The array has four elements, but 0 .. count is counted only to 3 (the subscript of the last element), because it is a semi-closed interval. For more information about arrays, see arrays.

Logical operation

The operation object of logical operations is a logical Boolean value. Swift supports three standard logical operations based on the C language.

  • Non-logical (! A)
  • Logic and (A & B)
  • Logic or (a | B)
Non-logical

Logical non-operation (! A) returns the inverse of a Boolean value to make true false or false true.

It is a prefix operator that must appear before the operand without spaces. Read as non-A, and then let's look at the following example:

  1. Let allowedentry = false
  2. If! Allowedentry {
  3. Println ("Access Denied ")
  4. }
  5. // Output "Access Denied"

If! The allowedentry statement can be read as "if it is not a alowed entry. ", The next line of code is executed only when" non-allow entry "is true, that is, allowentry is false.

In the sample code, careful selection of Boolean constants or variables helps code readability and avoids the use of double logical non-computation or chaotic logical statements.

Logic and

Logic and (A & B) indicate that the value of the entire expression is true only when the values of A and B are both true.

If any value is false, the value of the entire expression is false. In fact, if the first value is false, the second value is not calculated because it cannot affect the results of the entire expression. This is called "short-circuit evaluation )".

In the following example, access is allowed only when both bool values are true:

  1. Let entereddoorcode = true
  2. Let passedretinascan = false
  3. If entereddoorcode & passedretinascan {
  4. Println ("Welcome! ")
  5. } Else {
  6. Println ("Access Denied ")
  7. }
  8. // Output "Access Denied"
Logic or

Logical or (a | B) is a center operator consisting of two consecutive |. It indicates that one of the two logical expressions is true, and the entire expression is true.

Similar to logic and operation, the logic is also short-circuit calculation. When the expression on the left side is true, the expression on the right is not calculated, because it cannot change the value of the entire expression.

In the following sample code, the first Boolean value (hasdoorkey) is false, but the second value (knowsoverridepassword) is true. Therefore, the entire expression is true, so access is allowed:

  1. Let hasdoorkey = false
  2. Let knowsoverridepassword = true
  3. If hasdoorkey | knowsoverridepassword {
  4. Println ("Welcome! ")
  5. } Else {
  6. Println ("Access Denied ")
  7. }
  8. // Output "Welcome! "
Combination Logic

We can combine multiple logical operations to express a compound logic:

  1. If entereddoorcode & passedretinascan | hasdoorkey | knowsoverridepassword {
  2. Println ("Welcome! ")
  3. } Else {
  4. Println ("Access Denied ")
  5. }
  6. // Output "Welcome! "

This example uses a Composite Logic containing multiple & |. But in any case, & and | can only operate on two values.
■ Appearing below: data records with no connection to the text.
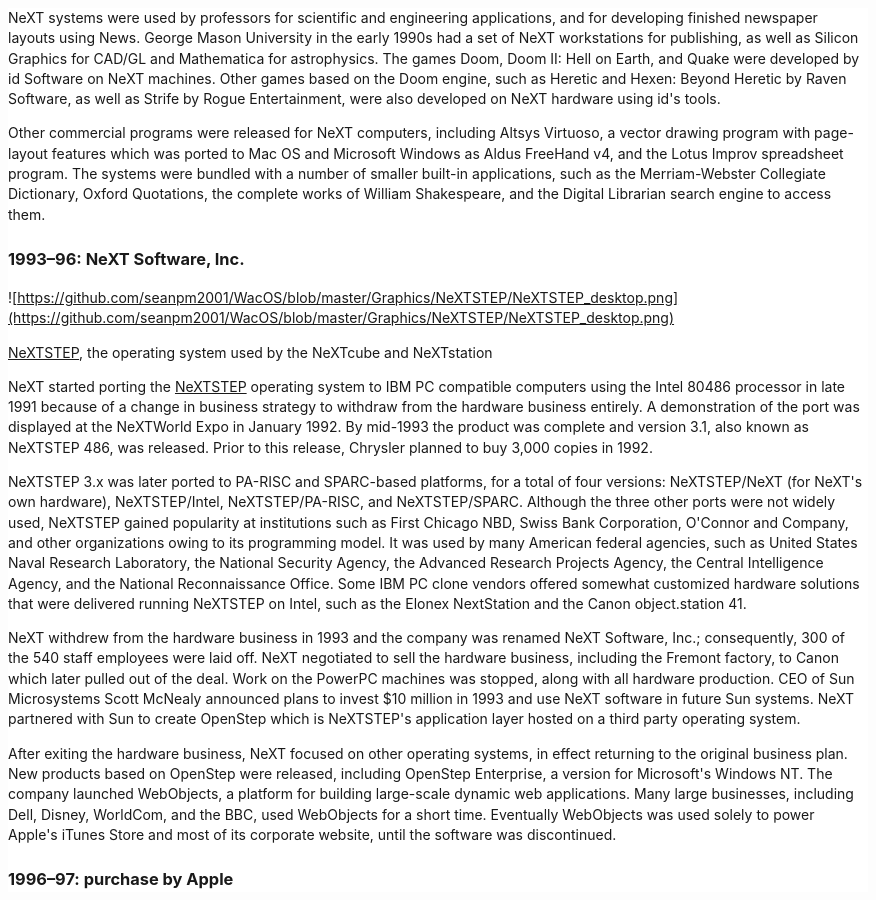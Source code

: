 NeXT systems were used by professors for scientific and engineering applications, and for developing finished newspaper layouts using News. George Mason University in the early 1990s had a set of NeXT workstations for publishing, as well as Silicon Graphics for CAD/GL and Mathematica for astrophysics. The games Doom, Doom II: Hell on Earth, and Quake were developed by id Software on NeXT machines. Other games based on the Doom engine, such as Heretic and Hexen: Beyond Heretic by Raven Software, as well as Strife by Rogue Entertainment, were also developed on NeXT hardware using id's tools.

Other commercial programs were released for NeXT computers, including Altsys Virtuoso, a vector drawing program with page-layout features which was ported to Mac OS and Microsoft Windows as Aldus FreeHand v4, and the Lotus Improv spreadsheet program. The systems were bundled with a number of smaller built-in applications, such as the Merriam-Webster Collegiate Dictionary, Oxford Quotations, the complete works of William Shakespeare, and the Digital Librarian search engine to access them.

### 1993–96: NeXT Software, Inc.

![https://github.com/seanpm2001/WacOS/blob/master/Graphics/NeXTSTEP/NeXTSTEP_desktop.png](https://github.com/seanpm2001/WacOS/blob/master/Graphics/NeXTSTEP/NeXTSTEP_desktop.png)

[NeXTSTEP](https://github.com/seanpm2001/WacOS/wiki/NeXTSTEP/), the operating system used by the NeXTcube and NeXTstation

NeXT started porting the [NeXTSTEP](https://github.com/seanpm2001/WacOS/wiki/NeXTSTEP/) operating system to IBM PC compatible computers using the Intel 80486 processor in late 1991 because of a change in business strategy to withdraw from the hardware business entirely. A demonstration of the port was displayed at the NeXTWorld Expo in January 1992. By mid-1993 the product was complete and version 3.1, also known as NeXTSTEP 486, was released. Prior to this release, Chrysler planned to buy 3,000 copies in 1992.

NeXTSTEP 3.x was later ported to PA-RISC and SPARC-based platforms, for a total of four versions: NeXTSTEP/NeXT (for NeXT's own hardware), NeXTSTEP/Intel, NeXTSTEP/PA-RISC, and NeXTSTEP/SPARC. Although the three other ports were not widely used, NeXTSTEP gained popularity at institutions such as First Chicago NBD, Swiss Bank Corporation, O'Connor and Company, and other organizations owing to its programming model. It was used by many American federal agencies, such as United States Naval Research Laboratory, the National Security Agency, the Advanced Research Projects Agency, the Central Intelligence Agency, and the National Reconnaissance Office. Some IBM PC clone vendors offered somewhat customized hardware solutions that were delivered running NeXTSTEP on Intel, such as the Elonex NextStation and the Canon object.station 41.

NeXT withdrew from the hardware business in 1993 and the company was renamed NeXT Software, Inc.; consequently, 300 of the 540 staff employees were laid off. NeXT negotiated to sell the hardware business, including the Fremont factory, to Canon which later pulled out of the deal. Work on the PowerPC machines was stopped, along with all hardware production. CEO of Sun Microsystems Scott McNealy announced plans to invest $10 million in 1993 and use NeXT software in future Sun systems. NeXT partnered with Sun to create OpenStep which is NeXTSTEP's application layer hosted on a third party operating system.

After exiting the hardware business, NeXT focused on other operating systems, in effect returning to the original business plan. New products based on OpenStep were released, including OpenStep Enterprise, a version for Microsoft's Windows NT. The company launched WebObjects, a platform for building large-scale dynamic web applications. Many large businesses, including Dell, Disney, WorldCom, and the BBC, used WebObjects for a short time. Eventually WebObjects was used solely to power Apple's iTunes Store and most of its corporate website, until the software was discontinued.

### 1996–97: purchase by Apple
Therefore, this is actually the result of three simple logical continuous operations. Let's explain:

If we enter the correct password and pass the retina scan, or we have a valid key, or we know the password reset in an emergency, we can open the door.
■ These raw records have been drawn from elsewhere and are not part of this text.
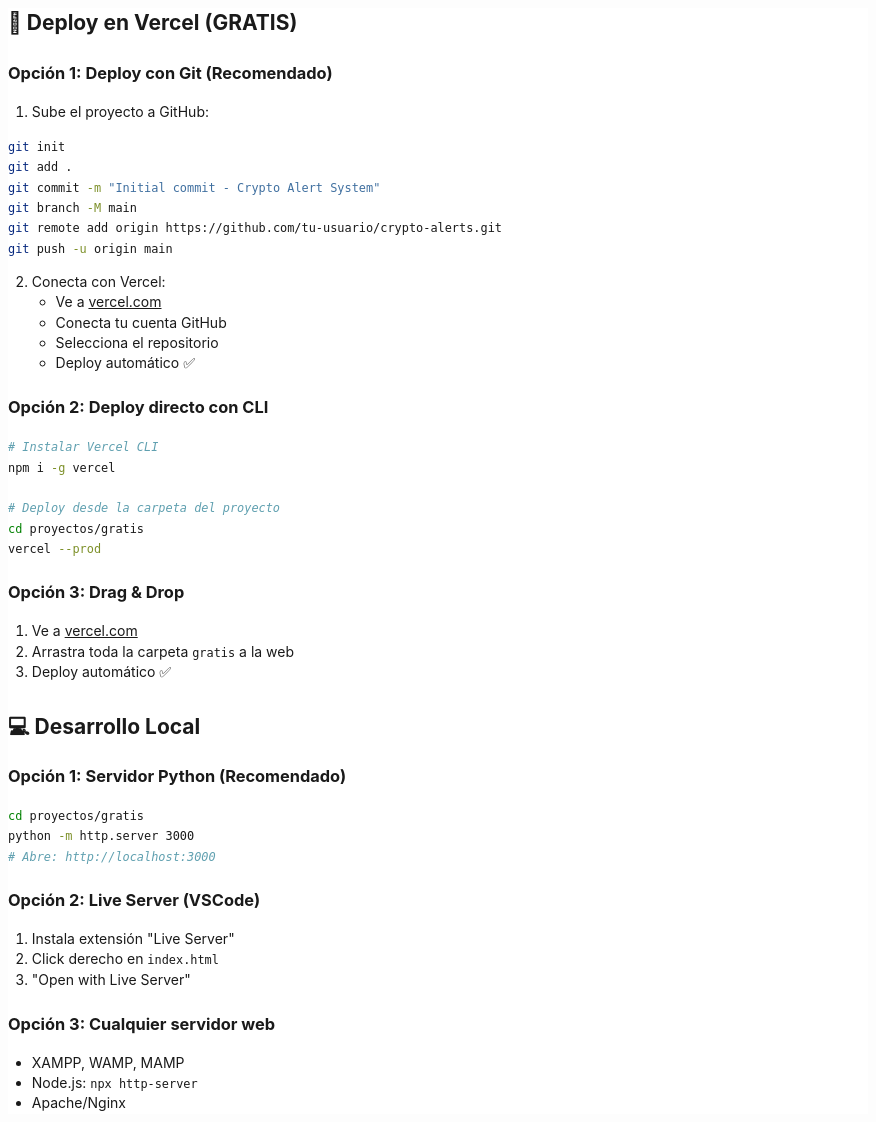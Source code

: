 ## 🚀 Deploy en Vercel (GRATIS)

### **Opción 1: Deploy con Git (Recomendado)**
1. Sube el proyecto a GitHub:
```bash
git init
git add .
git commit -m "Initial commit - Crypto Alert System"
git branch -M main
git remote add origin https://github.com/tu-usuario/crypto-alerts.git
git push -u origin main
```

2. Conecta con Vercel:
   - Ve a [vercel.com](https://vercel.com)
   - Conecta tu cuenta GitHub
   - Selecciona el repositorio
   - Deploy automático ✅

### **Opción 2: Deploy directo con CLI**
```bash
# Instalar Vercel CLI
npm i -g vercel

# Deploy desde la carpeta del proyecto  
cd proyectos/gratis
vercel --prod
```

### **Opción 3: Drag & Drop**
1. Ve a [vercel.com](https://vercel.com)
2. Arrastra toda la carpeta `gratis` a la web
3. Deploy automático ✅

## 💻 Desarrollo Local

### **Opción 1: Servidor Python (Recomendado)**
```bash
cd proyectos/gratis
python -m http.server 3000
# Abre: http://localhost:3000
```

### **Opción 2: Live Server (VSCode)**
1. Instala extensión "Live Server"
2. Click derecho en `index.html`
3. "Open with Live Server"

### **Opción 3: Cualquier servidor web**
- XAMPP, WAMP, MAMP
- Node.js: `npx http-server`
- Apache/Nginx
The first two cases are not met, so the result of the first two simple logic is false, but we know the password reset in an emergency, therefore, the value of the entire complex expression is true.
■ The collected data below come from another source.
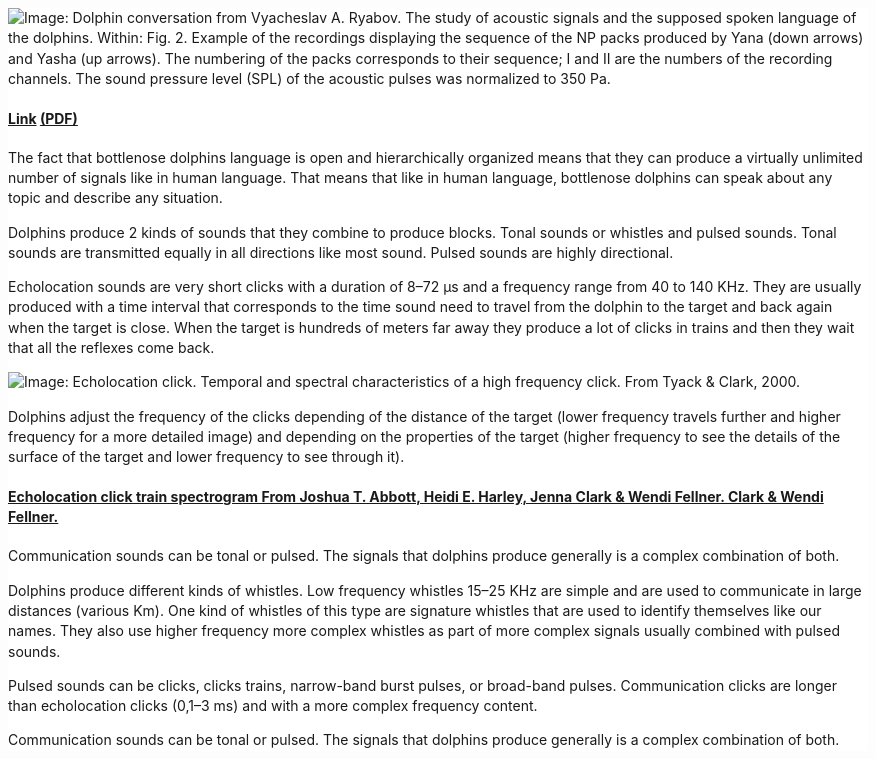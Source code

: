 ![Image: Dolphin conversation from Vyacheslav A. Ryabov. The study of acoustic signals and the supposed spoken language of the dolphins. Within: Fig. 2. Example of the recordings displaying the sequence of the NP packs produced by Yana (down arrows) and Yasha (up arrows). The numbering of the packs corresponds to their sequence; I and II are the numbers of the recording channels. The sound pressure level (SPL) of the acoustic pulses was normalized to 350 Pa.](https://miro.medium.com/max/606/1*_LVQYY9jV0oKuFCwXBgh1w.png)

#### [Link](https://ac.els-cdn.com/S24057223) [(PDF)](https://ac.els-cdn.com/S2405722316301177/1-s2.0-S2405722316301177-main.pdf?_tid=0560cbe8-960d-44bf-99b8-ac95f7d7f11c&acdnat=1529352928_84bef23510ff8fcbb7eb8a32d6999bef)

The fact that bottlenose dolphins language is open and hierarchically organized means that they can produce a virtually unlimited number 
of signals like in human language. That means that like in human language, bottlenose dolphins can speak about any topic and describe any 
situation.

Dolphins produce 2 kinds of sounds that they combine to produce blocks. Tonal sounds or whistles and pulsed sounds. Tonal sounds are 
transmitted equally in all directions like most sound. Pulsed sounds are highly directional.

Echolocation sounds are very short clicks with a duration of 8–72 μs and a frequency range from 40 to 140 KHz. They are usually produced 
with a time interval that corresponds to the time sound need to travel from the dolphin to the target and back again when the target is 
close. When the target is hundreds of meters far away they produce a lot of clicks in trains and then they wait that all the reflexes come 
back.

![Image: Echolocation click. Temporal and spectral characteristics of a high frequency click. From Tyack & Clark, 2000.](https://miro.medium.com/max/516/1*LoSfeD3Y12TW9BhBmWvbaA.png)

Dolphins adjust the frequency of the clicks depending of the distance of the target (lower frequency travels further and higher frequency 
for a more detailed image) and depending on the properties of the target (higher frequency to see the details of the surface of the target 
and lower frequency to see through it).

#### [Echolocation click train spectrogram From Joshua T. Abbott, Heidi E. Harley, Jenna Clark & Wendi Fellner. Clark & Wendi Fellner.](https://miro.medium.com/max/582/1*Q9zoJw2fFPRuHoThEZ7wwg.png)

Communication sounds can be tonal or pulsed. The signals that dolphins produce generally is a complex combination of both.

Dolphins produce different kinds of whistles. Low frequency whistles 15–25 KHz are simple and are used to communicate in large distances 
(various Km). One kind of whistles of this type are signature whistles that are used to identify themselves like our names. They also use 
higher frequency more complex whistles as part of more complex signals usually combined with pulsed sounds.

Pulsed sounds can be clicks, clicks trains, narrow-band burst pulses, or broad-band pulses. Communication clicks are longer than 
echolocation clicks (0,1–3 ms) and with a more complex frequency content.

Communication sounds can be tonal or pulsed. The signals that dolphins produce generally is a complex combination of both.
Use parentheses to specify priority

To make a complex expression easier to understand, it is very effective to use parentheses to specify the priority, although it is not necessary. In the previous example about the door permission, we added a bracket to the first part to use it to make the logic clearer:

  1. If (entereddoorcode & passedretinascan) | hasdoorkey | knowsoverridepassword {
  2. Println ("Welcome! ")
  3. } Else {
  4. Println ("Access Denied ")
  5. }
  6. // Output "Welcome! "

These parentheses make the first two values an independent part of the entire logical expression. Although the output results with and without parentheses are the same, the Code with parentheses is clearer for those who read the code. Readability is more important than simplicity. Please add parentheses where your code becomes clearer!